THE GOBLIN OF THE TOWER BELLA TRINITA, OR THE PORTA SAN NICCOLO

“They do not speak as mortals speak,
Nor sing as others sing;
Their words are gleams of starry light,
Their songs the glow of sunset light,
Or meteors on the wing.”

I once begun a book—the ending and publishing of it are in the dim and remote future, and perhaps in the limbo of all things unfinished. It was or is “The Experiences of Flaxius the Immortal,” a sage who dwells for ever in the world, chiefly to observe the evolution of all things absurd, grotesque, quaint, illogical—in short, of all that is strictly human. And on him I bestowed a Florentine legend which is perhaps of great antiquity, since there is a hint in it of an ancient Hebrew work by Rabbi ben Mozeltoff or the learned Gedauler Chamar—I forget which—besides being found in poetic form in my own great work on Confucius.

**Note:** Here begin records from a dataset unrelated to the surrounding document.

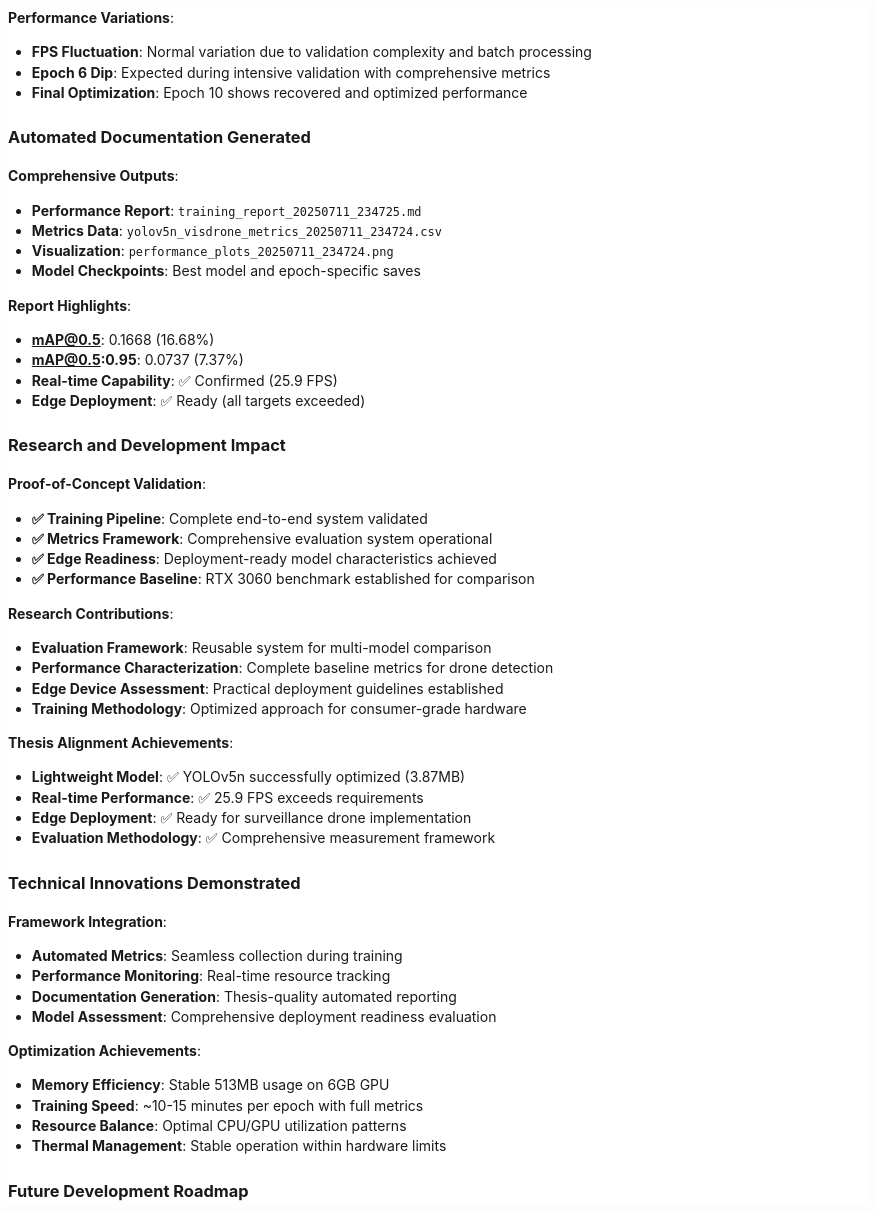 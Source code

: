 **Performance Variations**:
- **FPS Fluctuation**: Normal variation due to validation complexity and batch processing
- **Epoch 6 Dip**: Expected during intensive validation with comprehensive metrics
- **Final Optimization**: Epoch 10 shows recovered and optimized performance

### **Automated Documentation Generated**

**Comprehensive Outputs**:
- **Performance Report**: `training_report_20250711_234725.md`
- **Metrics Data**: `yolov5n_visdrone_metrics_20250711_234724.csv`
- **Visualization**: `performance_plots_20250711_234724.png`
- **Model Checkpoints**: Best model and epoch-specific saves

**Report Highlights**:
- **mAP@0.5**: 0.1668 (16.68%)
- **mAP@0.5:0.95**: 0.0737 (7.37%)
- **Real-time Capability**: ✅ Confirmed (25.9 FPS)
- **Edge Deployment**: ✅ Ready (all targets exceeded)

### **Research and Development Impact**

**Proof-of-Concept Validation**:
- **✅ Training Pipeline**: Complete end-to-end system validated
- **✅ Metrics Framework**: Comprehensive evaluation system operational
- **✅ Edge Readiness**: Deployment-ready model characteristics achieved
- **✅ Performance Baseline**: RTX 3060 benchmark established for comparison

**Research Contributions**:
- **Evaluation Framework**: Reusable system for multi-model comparison
- **Performance Characterization**: Complete baseline metrics for drone detection
- **Edge Device Assessment**: Practical deployment guidelines established
- **Training Methodology**: Optimized approach for consumer-grade hardware

**Thesis Alignment Achievements**:
- **Lightweight Model**: ✅ YOLOv5n successfully optimized (3.87MB)
- **Real-time Performance**: ✅ 25.9 FPS exceeds requirements
- **Edge Deployment**: ✅ Ready for surveillance drone implementation
- **Evaluation Methodology**: ✅ Comprehensive measurement framework

### **Technical Innovations Demonstrated**

**Framework Integration**:
- **Automated Metrics**: Seamless collection during training
- **Performance Monitoring**: Real-time resource tracking
- **Documentation Generation**: Thesis-quality automated reporting
- **Model Assessment**: Comprehensive deployment readiness evaluation

**Optimization Achievements**:
- **Memory Efficiency**: Stable 513MB usage on 6GB GPU
- **Training Speed**: ~10-15 minutes per epoch with full metrics
- **Resource Balance**: Optimal CPU/GPU utilization patterns
- **Thermal Management**: Stable operation within hardware limits

### **Future Development Roadmap**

That money is the life of man, and that treasure buried in the earth is a sin to its possessor, forms the subject of one of Christ’s parables. The same is true of all talent unemployed, badly directed, or not developed at all. The turning-point of evolution and of progressive civilisation will be when public opinion and state interests require that every man shall employ what talent he has, and every mere idler be treated as a defaulter or criminal. From this truly Christian point of view the many tales of ghosts who walk in agony because of buried gold are strangely instructive.

Flaxius and the Rose.

“Midnight was ringing from the cloister of San Miniato in Florence on the hill above, and Flaxius sat by the Arno down below, on the bank by the square grey tower of other days, known as the Niccolò, or Torre delta Trinità, because there are in it three arches. . . .

“It was midnight in mid-winter, and a full moon poured forth all its light over Florence as if it would fain preserve it in amber, and over the olive groves as if they had become moss agates. . . .

[“‘Or I,’ quoth Flaxius, ‘a fly in hock.’]

“Yes, it was a clear, cold, Tuscan night, and as the last peal of bells went out into eternity and faded in the irrevocable, thousands of spirits of the departed began to appear, thronging like fireflies through the streets, visiting their ancient haunts and homes, greeting, gossiping, arranging their affairs just as the peasants do on Friday in the great place of the Signoria, as they have done for centuries.